I'm just starting to learn flink and trying to build a very basic toy example which sums an integer over time and periodically prints the total sum so far
I've created a random number generator source class like this:
// RandomNumberSource.java
public class RandomNumberSource implements SourceFunction<Integer> {
public volatile boolean isRunning = true;
private Random rand;
public RandomNumberSource() {
this.rand = new Random();
}
@Override
public void run(SourceContext<Integer> ctx) throws Exception {
while (isRunning) {
ctx.collect(rand.nextInt(200));
Thread.sleep(1000L);
}
}
@Override
public void cancel() {
this.isRunning = false;
}
}
As you can see, it generates a random number every 1 second
Now how would I go about summing the number that's being generated?
// StreamJob.java
public class StreamingJob {
public static void main(String[] args) throws Exception {
// set up the streaming execution environment
final StreamExecutionEnvironment env = StreamExecutionEnvironment.getExecutionEnvironment();
DataStream<Integer> randomNumber = env.addSource(new RandomNumberSource());
// pseudo code:
// randomNumber
// .window(Time.seconds(5))
// .reduce(0, (acc, i) => acc+i) // (initial value, reducer)
// .sum()
// execute program
env.execute("Flink Streaming Random Number Sum Aggregation");
}
}
I've added pseudo code to explain what I'm trying to do. i.e every 5 seconds, perform a sum of all the numbers and print it out.

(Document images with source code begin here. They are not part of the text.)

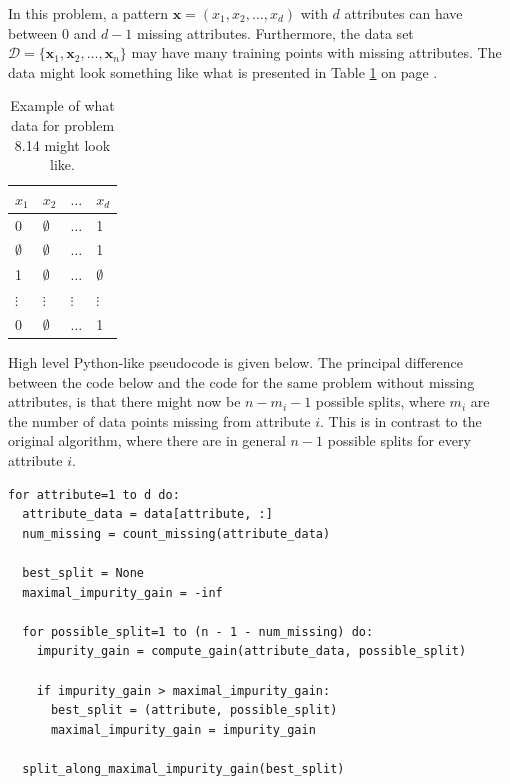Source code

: \documentclass[12pt, a4paper]{article}
\newcommand{\D}{\mathcal{D}}
\newcommand{\vect}[1]{\bm{#1}}
\begin{document}
{In this problem, a pattern $\vect{x} = (x_1, x_2, \dots ,x_d)$ with $d$ attributes can have between $0$ and $d-1$ missing attributes.
Furthermore, the data set $\D = \{\vect{x}_1, \vect{x}_2, \dots, \vect{x}_n \}$ may have many training points with missing attributes.
The data might look something like what is presented in Table \ref{table:problem8_14} on page \pageref{table:problem8_14}.

\begin{table}[hb!]
	\centering
	\caption{Example of what data for problem 8.14 might look like.}
	\begin{tabular}{@{}llll@{}} \toprule
		$x_1$	& $x_2$ & $\dots$ & $x_d$  \\ \midrule
		0 & $\emptyset$ & $\dots$ & 1 \\
		$\emptyset$ & $\emptyset$ & $\dots$ &  1 \\
		1 & $\emptyset$ & $\dots$ & $\emptyset$ \\
		$\vdots$ & $\vdots$ & $\vdots$ & $\vdots$ \\
		0 & $\emptyset$ & $\dots$ & 1 \\ \bottomrule
	\end{tabular}
	\label{table:problem8_14}
\end{table}

High level Python-like pseudocode is given below. 
The principal difference between the code below and the code for the same problem without missing attributes, is that there might now be $n - m_i - 1$ possible splits, where $m_i$ are the number of data points missing from attribute $i$.
This is in contrast to the original algorithm, where there are in general $n-1$ possible splits for every attribute $i$.
\begin{Verbatim}
for attribute=1 to d do:
  attribute_data = data[attribute, :]
  num_missing = count_missing(attribute_data)
  
  best_split = None
  maximal_impurity_gain = -inf
  
  for possible_split=1 to (n - 1 - num_missing) do:
    impurity_gain = compute_gain(attribute_data, possible_split)
    
    if impurity_gain > maximal_impurity_gain:
	  best_split = (attribute, possible_split)
	  maximal_impurity_gain = impurity_gain
	  
  split_along_maximal_impurity_gain(best_split)
\end{Verbatim}


}
\end{document}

I feel like I'm missing something in my approach and might need some guidance on how to do this.
window
operator is used for keyed streams. You should instead use windowAll
for this task. Here's the snippet:
randomNumber
.windowAll(TumblingProcessingTimeWindows.of(Time.seconds(5)))
.sum(0)
.print()
.setParallelism(1);
Also check this for reference on various window considerations.